What Christians traditionally call hell Mormons call outer darkness (a term that Jesus did use for the place of eternal punishment). Also as in Jesus’ teaching, Mormons believe that Satan and his angels will suffer forever in outer darkness. However, according to Mormon doctrine, very few human beings will end up in outer darkness. Only those who knew that the LDS faith was true because they had “testimonies” from the Holy Ghost, and yet rejected it, will go there.

Ultimately, then, in Mormon doctrine nearly everyone will be saved. Even the telestial kingdom, the least glorious of the three heavenly realms, is far more glorious than our present earth, though its inhabitants will first have to suffer for their own sins before getting there. Its residents, like those of the terrestrial and celestial kingdoms, will live forever in resurrected, immortal bodies in a world far more wonderful than the one we know. Very few humans will suffer everlasting punishment. Thus, the Mormon doctrine of salvation comes very close to a form of universalism, the doctrine that everyone will be saved. In effect, everyone is saved, but then a very tiny number of people choose deliberately to reject their salvation.

The LDS Church tries to find some support for their doctrine in the Bible, but such support is extremely weak. Paul says that he “was caught up to the third heaven” (2 Cor. 12:2), but he equates this third heaven with “paradise” (v. 4), which in LDS doctrine is not heaven at all but that part of the spirit world where the righteous await their resurrection. Paul’s use of the term “third heaven” probably contrasts that spiritual realm with the physical sky around the earth and the realm of the astronomical bodies. In his “translation” of the Bible, Joseph Smith added references to “telestial” bodies alongside Paul’s reference to terrestrial (earthly) and celestial (heavenly) bodies (1 Cor. 15:40), an addition for which of course there is no support in any Greek manuscript of the passage. In context, Paul was not talking about different heavenly kingdoms, but rather was contrasting the bodies of creatures here on earth with the astronomical “bodies” of the sun, moon, and stars (v. 41).
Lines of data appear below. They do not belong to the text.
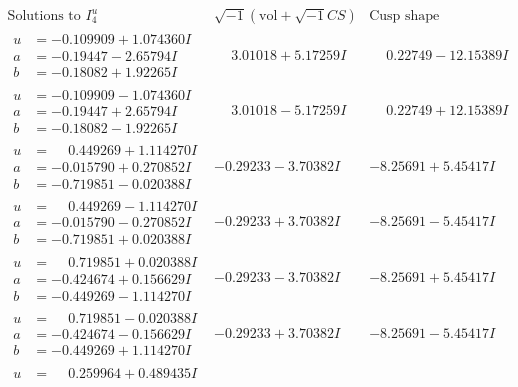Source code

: \documentclass[1p]{elsarticle_modified}
\theoremstyle{definition}
\newcommand{\I}{\sqrt{-1}}
\begin{document}
$$\begin{array}{c|c|c}  
\text{Solutions to }I^u_{4}& \I (\text{vol} + \sqrt{-1}CS) & \text{Cusp shape}\\
 \hline 
\begin{aligned}
u &= -0.109909 + 1.074360 I \\
a &= -0.19447 - 2.65794 I \\
b &= -0.18082 + 1.92265 I\end{aligned}
 & \phantom{-}3.01018 + 5.17259 I & \phantom{-}0.22749 - 12.15389 I \\ \hline\begin{aligned}
u &= -0.109909 - 1.074360 I \\
a &= -0.19447 + 2.65794 I \\
b &= -0.18082 - 1.92265 I\end{aligned}
 & \phantom{-}3.01018 - 5.17259 I & \phantom{-}0.22749 + 12.15389 I \\ \hline\begin{aligned}
u &= \phantom{-}0.449269 + 1.114270 I \\
a &= -0.015790 + 0.270852 I \\
b &= -0.719851 - 0.020388 I\end{aligned}
 & -0.29233 - 3.70382 I & -8.25691 + 5.45417 I \\ \hline\begin{aligned}
u &= \phantom{-}0.449269 - 1.114270 I \\
a &= -0.015790 - 0.270852 I \\
b &= -0.719851 + 0.020388 I\end{aligned}
 & -0.29233 + 3.70382 I & -8.25691 - 5.45417 I \\ \hline\begin{aligned}
u &= \phantom{-}0.719851 + 0.020388 I \\
a &= -0.424674 + 0.156629 I \\
b &= -0.449269 - 1.114270 I\end{aligned}
 & -0.29233 - 3.70382 I & -8.25691 + 5.45417 I \\ \hline\begin{aligned}
u &= \phantom{-}0.719851 - 0.020388 I \\
a &= -0.424674 - 0.156629 I \\
b &= -0.449269 + 1.114270 I\end{aligned}
 & -0.29233 + 3.70382 I & -8.25691 - 5.45417 I \\ \hline\begin{aligned}
u &= \phantom{-}0.259964 + 0.489435 I \\

\end{aligned}
\end{array}$$
\end{document}
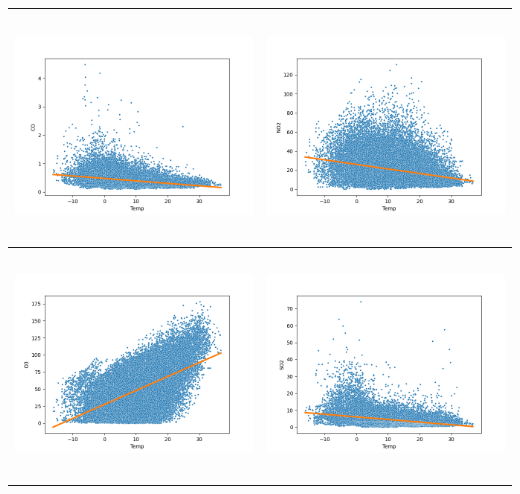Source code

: \documentclass[18pt, letterpaper]{article}
\begin{document}
\begin{table}[H]
\centering
\begin{tabular}{|c|c|}
\hline
\includegraphics[width=80mm,height=60mm]{visualisations/corr_plots/TempxCO_scatter.png}  & \includegraphics[width=80mm,height=60mm]{visualisations/corr_plots/TempxNO2_scatter.png} \\ \hline
\includegraphics[width=80mm,height=60mm]{visualisations/corr_plots/TempxO3_scatter.png}  & \includegraphics[width=80mm,height=60mm]{visualisations/corr_plots/TempxSO2_scatter.png} \\ \hline

\end{tabular}
\end{table}
\end{document}
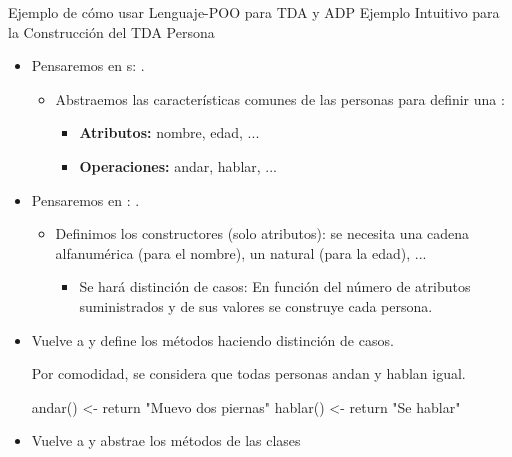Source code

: \documentclass[10pt,envcountsect,spanish]{beamer}
\begin{document}
\begin{frame}[fragile]{Ejemplo de cómo usar Lenguaje-POO para TDA y ADP} {Ejemplo Intuitivo para la Construcción del TDA Persona}

\begin{itemize}

\item Pensaremos en s: .
\begin{itemize}
\item Abstraemos las características comunes de las personas para definir una  :
\begin{itemize}
\item  \textbf{Atributos:} nombre, edad, ...
\item \textbf{Operaciones:} andar, hablar, ...
\end{itemize}
\end{itemize}


\item  Pensaremos en : . 

\begin{itemize}
\item Definimos los constructores (solo atributos): se necesita una cadena alfanumérica (para el nombre), un natural (para la edad), ...

\begin{itemize}
\item Se hará distinción de casos: 
 En función del número de atributos suministrados y de sus valores se construye cada persona.
\end{itemize}

\end{itemize}

\item Vuelve a   y define los métodos haciendo distinción de casos.

Por comodidad, se considera que todas personas andan y hablan igual.

\begin{pyverbatim}
andar() <- return "Muevo dos piernas"
hablar() <- return "Se hablar" 
\end{pyverbatim}


\item  Vuelve a   y  abstrae los métodos de las clases


\end{itemize}
\end{frame}
\end{document}
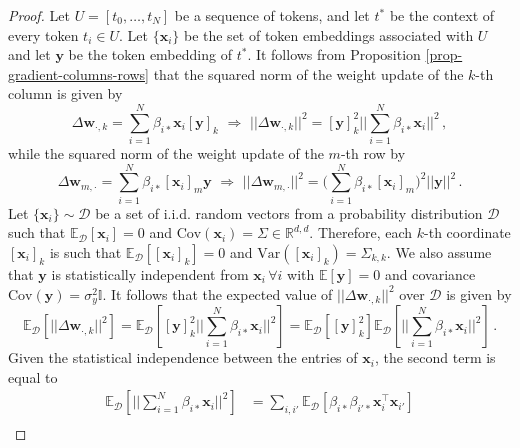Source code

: \begin{proof}
%
%
Let $U = [t_0, \dots, t_N]$ be a sequence of tokens, and let $t^*$ be the context of every token $t_i \in U$. 
%
Let $\{\bm{x}_i\}$ be the set of token embeddings associated with $U$ and let $\bm{y}$ be the token embedding of $t^*$.
%
It follows from Proposition \ref{prop-gradient-columns-rows} that the squared norm of the weight update of the $k$-th column is given by 
%
%
\begin{equation}
\Delta \bm{w}_{\cdot, k}  =  \sum_{i=1}^N \beta_{i*}\bm{x}_i[\bm{y}]_k 
%
\,\,\Rightarrow \,\,
%
||\Delta \bm{w}_{\cdot, k}||^2 = [\bm{y}]^2_k ||  \sum_{i=1}^N \beta_{i*}\bm{x}_i||^2 \,,
\end{equation}
%
while the squared norm of the weight update of the $m$-th row by
%
%
\begin{equation}
\Delta \bm{w}_{m, \cdot}  = \sum_{i=1}^N \beta_{i*}[\bm{x}_i]_m\bm{y} 
%
\,\,\Rightarrow \,\,
%
||\Delta \bm{w}_{m, \cdot}||^2 = \big( \sum_{i=1}^N\beta_{i*}[\bm{x}_i]_m\big)^2 ||  \bm{y}||^2 \,.
\end{equation}
%
Let $\{\bm{x}_i\} \sim \mathcal{D}$ be a set of i.i.d. random vectors from a probability distribution $\mathcal{D}$ such that $\mathbb{E}_{\mathcal{D}}[\bm{x}_i] = 0$ and $\text{Cov}(\bm{x}_i) = \Sigma \in \mathbb{R}^{d,d}$.
%
Therefore, each $k$-th coordinate $[\bm{x}_i]_k$ is such that  $\mathbb{E}_{\mathcal{D}}[[\bm{x}_i]_k] = 0$ and $\text{Var}([\bm{x}_i]_k) = \Sigma_{k,k}$. 
%
We also assume that $\bm{y}$ is statistically independent from $\bm{x}_i \, \forall i$ with $\mathbb{E}[\bm{y}] = 0$ and covariance $\text{Cov}(\bm{y})  = \sigma_y^2\mathbb{I}$.
%
It follows that the expected value of $||\Delta \bm{w}_{\cdot, k}||^2$ over  $\mathcal{D}$ is given by
%
\begin{equation}
\mathbb{E}_{\mathcal{D}}\left[ ||\Delta \bm{w}_{\cdot, k}||^2 \right] 
= 
\mathbb{E}_{\mathcal{D}}\left[ [\bm{y}]^2_k || \sum_{i=1}^N \beta_{i*}\bm{x}_i||^2 \right]
= 
\mathbb{E}_{\mathcal{D}}\left[ [\bm{y}]^2_k \right] \mathbb{E}_{\mathcal{D}}\left[ ||  \sum_{i=1}^N \beta_{i*}\bm{x}_i||^2 \right] \,.
\end{equation}
%
Given the statistical independence between the entries of $\bm{x}_i$, the second term is equal to
%
\begin{equation}
\begin{split}
\mathbb{E}_{\mathcal{D}}\left[ || \sum_{i=1}^N \beta_{i*}\bm{x}_i||^2 \right]
& = \sum_{i,i'}\mathbb{E}_{\mathcal{D}}\left[ \beta_{i*}\beta_{i'*}\bm{x}^\top_{i}\bm{x}_{i'}\right]
\\

\end{split}
\end{equation}
\end{proof}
The New Testament is clear that the eternal state of all human beings will be either eternal life in the new heavens and new earth or eternal punishment in hell (Gehenna in Greek), also known as the outer darkness, the lake of fire, and the second death. Using varying terms of description, the New Testament consistently speaks of these two, and only these two, final outcomes, for two kinds of people: the righteous or believing, and the wicked or unbelieving. It also makes it clear that “many” people will be found in both categories (Matt. 3:12; 7:13-14, 24-27; 13:37-43; 25:31-46; Mark 9:43-49; John 3:16-18; 5:29; 12:25; Acts 24:15; 26:18; 1 Cor. 1:18; 2 Cor. 6:14-18; Col. 1:13; 2 Thess. 1:6-10; Rev. 20:10-21:8). According to these passages, the new heavens and new earth will be a perfect, glorious world in which God’s people will live forever in immortal, glorious bodies with the Father, Son, and Holy Spirit. Hell will be a state of exclusion from all life, light, and goodness, away from the presence of God, a state of unending regret, anguish, and loss, with no possibility of escape. The Bible knows of no alternative to these two eternal states. Christ himself also warns that those who reject him in this life have no hope (Matt. 10:32-33; Mark 8:33; John 3:18, 36; 8:24, 28).